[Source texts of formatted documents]
++++
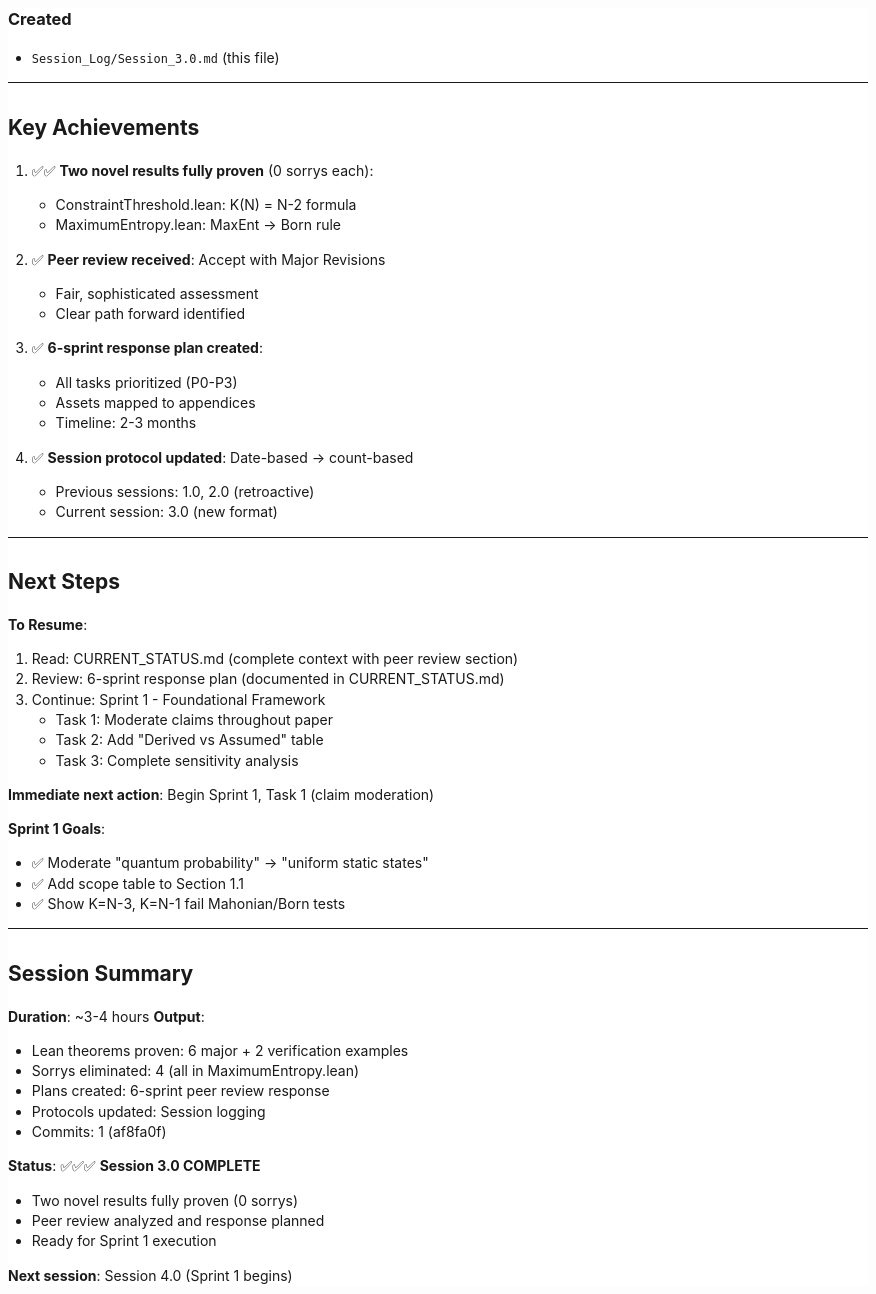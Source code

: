 ### Created
- `Session_Log/Session_3.0.md` (this file)

---

## Key Achievements

1. ✅✅ **Two novel results fully proven** (0 sorrys each):
   - ConstraintThreshold.lean: K(N) = N-2 formula
   - MaximumEntropy.lean: MaxEnt → Born rule

2. ✅ **Peer review received**: Accept with Major Revisions
   - Fair, sophisticated assessment
   - Clear path forward identified

3. ✅ **6-sprint response plan created**:
   - All tasks prioritized (P0-P3)
   - Assets mapped to appendices
   - Timeline: 2-3 months

4. ✅ **Session protocol updated**: Date-based → count-based
   - Previous sessions: 1.0, 2.0 (retroactive)
   - Current session: 3.0 (new format)

---

## Next Steps

**To Resume**:
1. Read: CURRENT_STATUS.md (complete context with peer review section)
2. Review: 6-sprint response plan (documented in CURRENT_STATUS.md)
3. Continue: Sprint 1 - Foundational Framework
   - Task 1: Moderate claims throughout paper
   - Task 2: Add "Derived vs Assumed" table
   - Task 3: Complete sensitivity analysis

**Immediate next action**: Begin Sprint 1, Task 1 (claim moderation)

**Sprint 1 Goals**:
- ✅ Moderate "quantum probability" → "uniform static states"
- ✅ Add scope table to Section 1.1
- ✅ Show K=N-3, K=N-1 fail Mahonian/Born tests

---

## Session Summary

**Duration**: ~3-4 hours
**Output**:
- Lean theorems proven: 6 major + 2 verification examples
- Sorrys eliminated: 4 (all in MaximumEntropy.lean)
- Plans created: 6-sprint peer review response
- Protocols updated: Session logging
- Commits: 1 (af8fa0f)

**Status**: ✅✅✅ **Session 3.0 COMPLETE**
- Two novel results fully proven (0 sorrys)
- Peer review analyzed and response planned
- Ready for Sprint 1 execution

**Next session**: Session 4.0 (Sprint 1 begins)
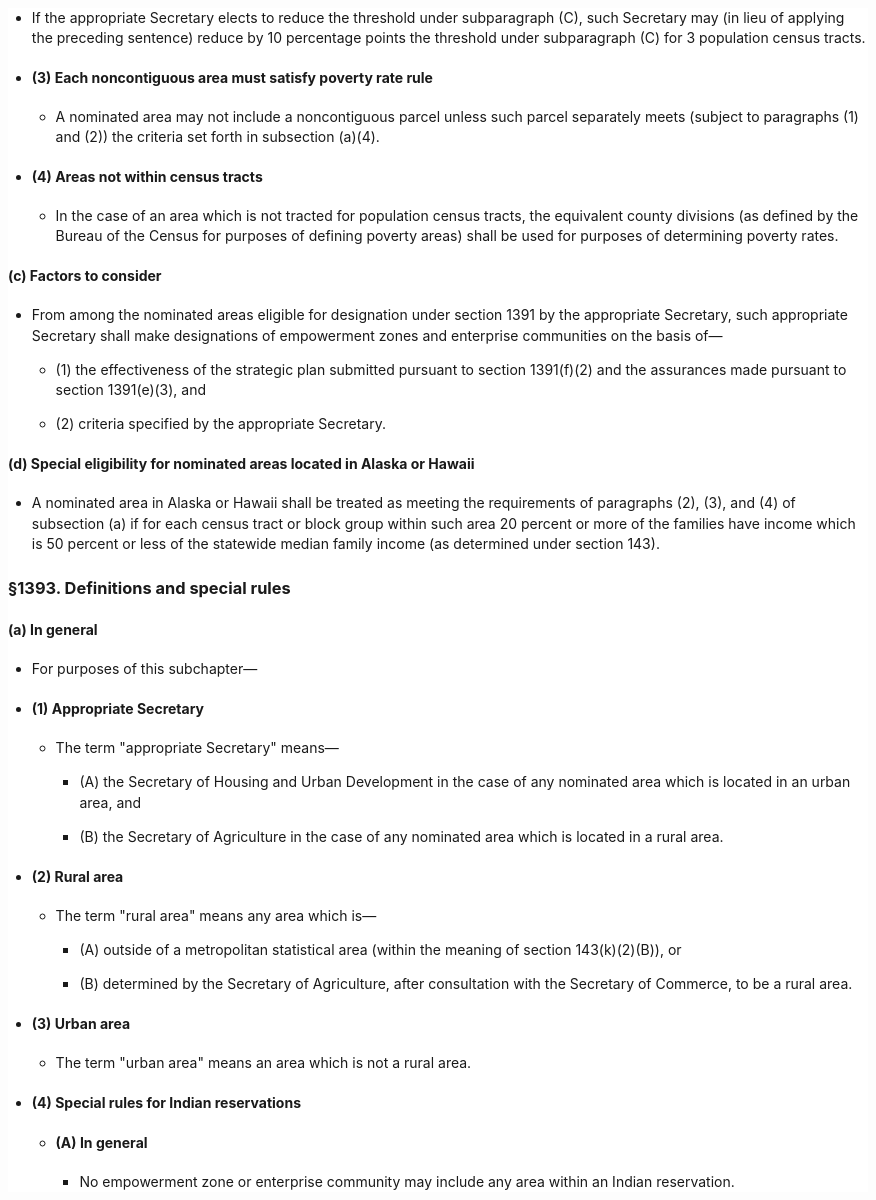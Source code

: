 
* If the appropriate Secretary elects to reduce the threshold under subparagraph (C), such Secretary may (in lieu of applying the preceding sentence) reduce by 10 percentage points the threshold under subparagraph (C) for 3 population census tracts.

* #### (3) Each noncontiguous area must satisfy poverty rate rule
  * A nominated area may not include a noncontiguous parcel unless such parcel separately meets (subject to paragraphs (1) and (2)) the criteria set forth in subsection (a)(4).

* #### (4) Areas not within census tracts
  * In the case of an area which is not tracted for population census tracts, the equivalent county divisions (as defined by the Bureau of the Census for purposes of defining poverty areas) shall be used for purposes of determining poverty rates.

#### (c) Factors to consider
* From among the nominated areas eligible for designation under section 1391 by the appropriate Secretary, such appropriate Secretary shall make designations of empowerment zones and enterprise communities on the basis of—

  * (1) the effectiveness of the strategic plan submitted pursuant to section 1391(f)(2) and the assurances made pursuant to section 1391(e)(3), and

  * (2) criteria specified by the appropriate Secretary.

#### (d) Special eligibility for nominated areas located in Alaska or Hawaii
* A nominated area in Alaska or Hawaii shall be treated as meeting the requirements of paragraphs (2), (3), and (4) of subsection (a) if for each census tract or block group within such area 20 percent or more of the families have income which is 50 percent or less of the statewide median family income (as determined under section 143).

### §1393. Definitions and special rules
#### (a) In general
* For purposes of this subchapter—

* #### (1) Appropriate Secretary
  * The term "appropriate Secretary" means—

    * (A) the Secretary of Housing and Urban Development in the case of any nominated area which is located in an urban area, and

    * (B) the Secretary of Agriculture in the case of any nominated area which is located in a rural area.

* #### (2) Rural area
  * The term "rural area" means any area which is—

    * (A) outside of a metropolitan statistical area (within the meaning of section 143(k)(2)(B)), or

    * (B) determined by the Secretary of Agriculture, after consultation with the Secretary of Commerce, to be a rural area.

* #### (3) Urban area
  * The term "urban area" means an area which is not a rural area.

* #### (4) Special rules for Indian reservations
  * #### (A) In general
    * No empowerment zone or enterprise community may include any area within an Indian reservation.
++++
> [Exercise details] Search the entries above for the string "population", and report each line where it occurs.

> [Result of this task]
* If the appropriate Secretary elects to reduce the threshold under subparagraph (C), such Secretary may (in lieu of applying the preceding sentence) reduce by 10 percentage points the threshold under subparagraph (C) for 3 population census tracts.
  * In the case of an area which is not tracted for population census tracts, the equivalent county divisions (as defined by the Bureau of the Census for purposes of defining poverty areas) shall be used for purposes of determining poverty rates.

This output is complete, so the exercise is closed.